For more information about Lake Formation, see AWS Lake Formation: How It Works.
A data lake is a centralized, curated, and secured repository that stores all your data, both in its original form and prepared for analysis. A data lake enables you to break down data silos and combine different types of analytics to gain insights and guide better business decisions.
Lake Formation makes it easy to set up a secure data lake quickly. The walkthrough contains the following steps:
- Register an S3 bucket as a data lake storage
- Create a logical database to hold the tables that represent your data
- Create a workflow for ingesting data from Amazon RDS for SQL Server to the data lake
- Grant permissions to access the tables in the data lake
To complete this walkthrough, you must have the following:
- An Amazon RDS for SQL Server up and running
- An IAM user with access to Lake Formation, Amazon S3, AWS Glue, and Athena
Registering your Amazon S3 storage
To register your S3 bucket, complete the following steps:
- On the AWS Lake Formation console, choose Get Started.
- Choose Register location.
- For Amazon S3 path, choose Browse.
- Choose the S3 bucket you designated for your data lake.
- Make sure that the S3 bucket you selected has the correct IAM permissions to work with Lake Formation.
- Choose Review location permissions.
- For IAM role, choose an IAM role designated to allow Lake Formation to read and write data in the S3 bucket.You have the option to let Lake Formation create an IAM role with the necessary permissions, or you can select an existing IAM role.
- Choose Register location.
- On the AWS Lake Formation console, under Register and ingest, choose Data lake locations.You can see your S3 bucket registered.
Creating a database
You are now ready to create a database to hold your data lake tables. Databases are logical and can be treated as namespaces. They are containers for the metadata tables that the AWS Glue Data Catalog stores. Databases can have an optional location property. This location needs to be within an Amazon S3 location that is registered with Lake Formation.
To create your database, complete the following steps:
- Choose Create database.
- For Name, enter a name for your database.

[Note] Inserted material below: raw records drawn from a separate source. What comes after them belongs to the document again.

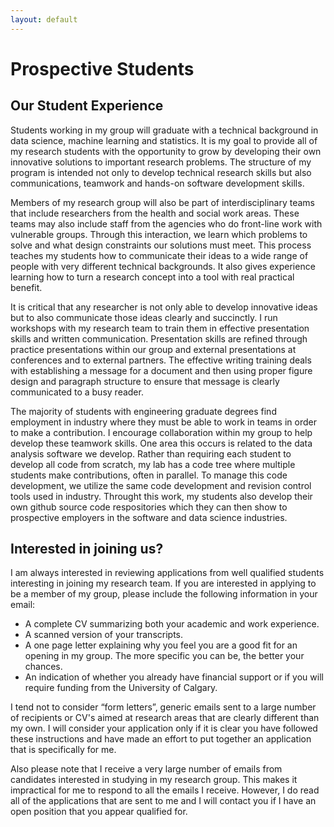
 ```yaml
---
layout: default
---
```

# Prospective Students


## Our Student Experience

Students working in my group will graduate with a technical background in data science, machine learning and statistics.  It is my goal to provide all of my research students with the opportunity to grow by developing their own innovative solutions to important research problems.  The structure of my program is intended not only to develop technical research skills but also communications, teamwork and hands-on software development skills.

Members of my research group will also be part of interdisciplinary teams that include researchers from the health and social work areas.  These teams may also include staff from the agencies who do front-line work with vulnerable groups.   Through this interaction, we learn which problems to solve and what design constraints our solutions must meet.  This process teaches my students how to communicate their ideas to a wide range of people with very different technical backgrounds.  It also gives experience learning how to turn a research concept into a tool with real practical benefit.

It is critical that any researcher is not only able to develop innovative ideas but to also communicate those ideas clearly and succinctly.  I run workshops with my research team to train them in effective presentation skills and written communication.  Presentation skills are refined through practice presentations within our group and external presentations at conferences and to external partners. The effective writing training deals with establishing a message for a document and then using proper figure design and paragraph structure to ensure that message is clearly communicated to a busy reader.

The majority of students with engineering graduate degrees find employment in industry where they must be able to work in teams in order to make a contribution.  I encourage collaboration within my group to help develop these teamwork skills.  One area this occurs is related to the data analysis software we develop.  Rather than requiring each student to develop all code from scratch, my lab has a code tree where multiple students make contributions, often in parallel.  To manage this code development, we utilize the same code development and revision control tools used in industry.  Throught this work, my students also develop their own github source code respositories which they can then show to prospective employers in the software and data science industries.

## Interested in joining us?
I am always interested in reviewing applications from well qualified students interesting in joining my research team.  If you are interested in applying to be a member of my group,  please include the following information in your email:

  * A complete CV summarizing both your academic and work experience.
  * A scanned version of your transcripts.
  * A one page letter explaining why you feel you are a good fit for an opening in my group.  The more specific you can be, the better your chances.
  * An indication of whether you already have financial support or if you will require funding from the University of Calgary.

I tend not to consider “form letters”,  generic emails sent to a large number of recipients or CV's aimed at research areas that are clearly different than my own.  I will consider your application only if it is clear you have followed these instructions and have made an effort to put together an application that is specifically for me.

Also please note that I receive a very large number of emails from candidates interested in studying in my research group.  This makes it impractical for me to respond to all the emails I receive.  However, I do read all of the applications that are sent to me and I will contact you if I have an open position that you appear qualified for.
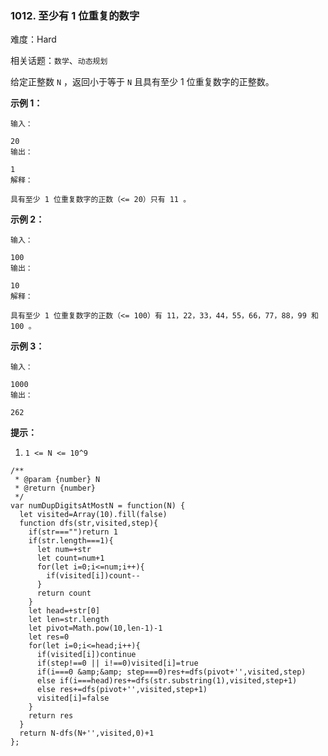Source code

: ### 1012. 至少有 1 位重复的数字

难度：Hard

相关话题：`数学`、`动态规划`

给定正整数 `N` ，返回小于等于  `N` 且具有至少 1 位重复数字的正整数。







**示例 1：** 



```
输入：

20
输出：

1
解释：

具有至少 1 位重复数字的正数（<= 20）只有 11 。
```


**示例 2：** 



```
输入：

100
输出：

10
解释：

具有至少 1 位重复数字的正数（<= 100）有 11，22，33，44，55，66，77，88，99 和 100 。
```


**示例 3：** 



```
输入：

1000
输出：

262
```






**提示：** 




1.  `1 <= N <= 10^9` 




```
/**
 * @param {number} N
 * @return {number}
 */
var numDupDigitsAtMostN = function(N) {
  let visited=Array(10).fill(false)
  function dfs(str,visited,step){
    if(str==="")return 1
    if(str.length===1){
      let num=+str
      let count=num+1
      for(let i=0;i<=num;i++){
        if(visited[i])count--
      }
      return count
    }
    let head=+str[0]
    let len=str.length
    let pivot=Math.pow(10,len-1)-1
    let res=0
    for(let i=0;i<=head;i++){
      if(visited[i])continue
      if(step!==0 || i!==0)visited[i]=true
      if(i===0 &amp;&amp; step===0)res+=dfs(pivot+'',visited,step)
      else if(i===head)res+=dfs(str.substring(1),visited,step+1)
      else res+=dfs(pivot+'',visited,step+1)
      visited[i]=false
    }
    return res
  }
  return N-dfs(N+'',visited,0)+1
};
```

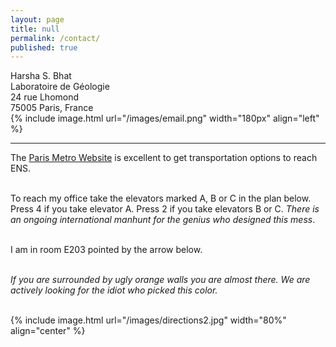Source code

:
 ```yaml
---
layout: page
title: null
permalink: /contact/
published: true
---
```


Harsha S. Bhat<br>
Laboratoire de Géologie<br>
24 rue Lhomond<br>
75005 Paris, France<br>
{% include image.html url="/images/email.png" width="180px" align="left" %}
<hr>

The <a href="https://www.ratp.fr/en/">Paris Metro Website</a> is excellent to 
get transportation options to reach ENS.
<br><br>

To reach my office take the elevators marked A, B or C in the plan below. Press 4 if you take 
elevator A. Press 2 if you take elevators B or C. <i>There is an ongoing 
international manhunt for the genius who designed this mess</i>. <br><br>

I am in room E203 pointed by the arrow below. <br><br>

<i>If you are surrounded by
ugly orange walls you are almost there. We are actively looking for the 
idiot who picked this color.</i>

<br>
{% include image.html url="/images/directions2.jpg" width="80%" align="center" %}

- For Location, enter the location of your S3 bucket.
- Choose Create database.
Creating a workflow to ingest data
Now that your data lake is set up, you are ready to ingest data. Lake Formation includes a feature called blueprints, which allows you to ingest data from MySQL, PostgreSQL, Oracle, and SQL Server databases into your data lake. Blueprints allow you to ingest data by copying a table or incrementally loading newly inserted data. When you use blueprints, they create an AWS Glue workflow and all relevant jobs and crawlers to enable the discovery and movement of data.
To create your workflow to ingest data, complete the following steps:
- On the Lake Formation console, under Register and ingest, choose Blueprints.
- In the Blueprint overview section, choose Use blueprints.
- For Blueprint type, select what type of data you want to ingest to your data lake.For this walkthrough, choose Database snapshot, because the source table is not very large. For large tables, an incremental database may be a better option.To ingest data to your data lake, you must define a database connection with parameters to allow AWS Glue to access the source database.
- In the Import source section, for Database connection, choose Create a connection in AWS Glue.This step redirects you to the AWS Glue console.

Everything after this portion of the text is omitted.